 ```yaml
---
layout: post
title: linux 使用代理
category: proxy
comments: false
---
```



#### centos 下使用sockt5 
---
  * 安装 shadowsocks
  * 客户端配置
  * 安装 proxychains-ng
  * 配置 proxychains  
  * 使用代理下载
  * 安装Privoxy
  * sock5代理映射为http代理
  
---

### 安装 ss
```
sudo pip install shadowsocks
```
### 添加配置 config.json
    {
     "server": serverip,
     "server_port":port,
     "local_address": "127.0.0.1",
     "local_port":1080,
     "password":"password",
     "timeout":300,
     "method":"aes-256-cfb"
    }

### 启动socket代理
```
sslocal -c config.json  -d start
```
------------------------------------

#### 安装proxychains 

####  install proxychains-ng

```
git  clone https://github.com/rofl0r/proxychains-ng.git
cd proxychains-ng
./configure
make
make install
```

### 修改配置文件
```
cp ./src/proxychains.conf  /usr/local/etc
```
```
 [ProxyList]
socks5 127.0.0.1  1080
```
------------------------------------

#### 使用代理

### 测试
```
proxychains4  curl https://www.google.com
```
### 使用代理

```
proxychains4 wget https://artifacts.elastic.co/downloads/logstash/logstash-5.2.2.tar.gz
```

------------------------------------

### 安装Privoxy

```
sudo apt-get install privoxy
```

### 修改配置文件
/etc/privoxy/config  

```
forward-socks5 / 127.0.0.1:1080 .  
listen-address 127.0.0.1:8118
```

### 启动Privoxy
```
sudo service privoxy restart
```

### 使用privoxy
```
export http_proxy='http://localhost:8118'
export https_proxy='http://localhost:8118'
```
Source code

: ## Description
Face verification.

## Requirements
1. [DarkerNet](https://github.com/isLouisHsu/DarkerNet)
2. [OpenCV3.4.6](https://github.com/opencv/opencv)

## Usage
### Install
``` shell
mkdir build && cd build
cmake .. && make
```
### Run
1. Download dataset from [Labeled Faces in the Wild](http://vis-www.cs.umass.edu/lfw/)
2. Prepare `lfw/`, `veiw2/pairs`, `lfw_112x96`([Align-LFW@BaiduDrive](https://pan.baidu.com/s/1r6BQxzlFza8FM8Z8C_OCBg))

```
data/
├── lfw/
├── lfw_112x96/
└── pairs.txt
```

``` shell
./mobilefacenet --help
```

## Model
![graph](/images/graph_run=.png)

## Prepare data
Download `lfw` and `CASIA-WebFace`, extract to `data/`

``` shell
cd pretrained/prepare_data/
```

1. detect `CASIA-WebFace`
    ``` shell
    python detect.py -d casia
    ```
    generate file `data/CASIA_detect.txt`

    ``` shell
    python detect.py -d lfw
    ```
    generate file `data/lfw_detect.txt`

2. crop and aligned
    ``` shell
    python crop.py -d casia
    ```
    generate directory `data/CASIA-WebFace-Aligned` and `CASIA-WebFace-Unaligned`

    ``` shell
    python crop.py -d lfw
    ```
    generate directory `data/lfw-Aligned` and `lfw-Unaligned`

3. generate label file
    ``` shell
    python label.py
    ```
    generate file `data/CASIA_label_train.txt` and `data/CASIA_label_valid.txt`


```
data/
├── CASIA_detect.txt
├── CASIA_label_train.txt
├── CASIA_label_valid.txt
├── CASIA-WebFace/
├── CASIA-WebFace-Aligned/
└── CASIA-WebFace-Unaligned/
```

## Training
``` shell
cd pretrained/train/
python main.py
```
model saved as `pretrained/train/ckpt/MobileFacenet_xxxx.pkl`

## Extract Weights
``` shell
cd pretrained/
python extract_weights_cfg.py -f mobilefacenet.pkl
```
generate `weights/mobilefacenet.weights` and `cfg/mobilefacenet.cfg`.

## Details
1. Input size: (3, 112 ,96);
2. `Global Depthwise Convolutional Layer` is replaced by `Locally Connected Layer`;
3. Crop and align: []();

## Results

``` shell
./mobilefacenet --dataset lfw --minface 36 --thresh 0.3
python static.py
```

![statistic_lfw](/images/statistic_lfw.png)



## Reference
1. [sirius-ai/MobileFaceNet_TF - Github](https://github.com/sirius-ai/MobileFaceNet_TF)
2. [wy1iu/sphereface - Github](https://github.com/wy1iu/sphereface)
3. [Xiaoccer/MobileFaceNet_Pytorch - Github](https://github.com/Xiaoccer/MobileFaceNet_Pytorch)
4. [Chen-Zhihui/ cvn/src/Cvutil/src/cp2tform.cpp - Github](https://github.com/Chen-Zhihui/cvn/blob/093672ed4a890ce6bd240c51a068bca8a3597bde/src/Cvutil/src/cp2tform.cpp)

Work to complete:
Give solely the number of lines in the data that contain the string "github".

Answer area:
7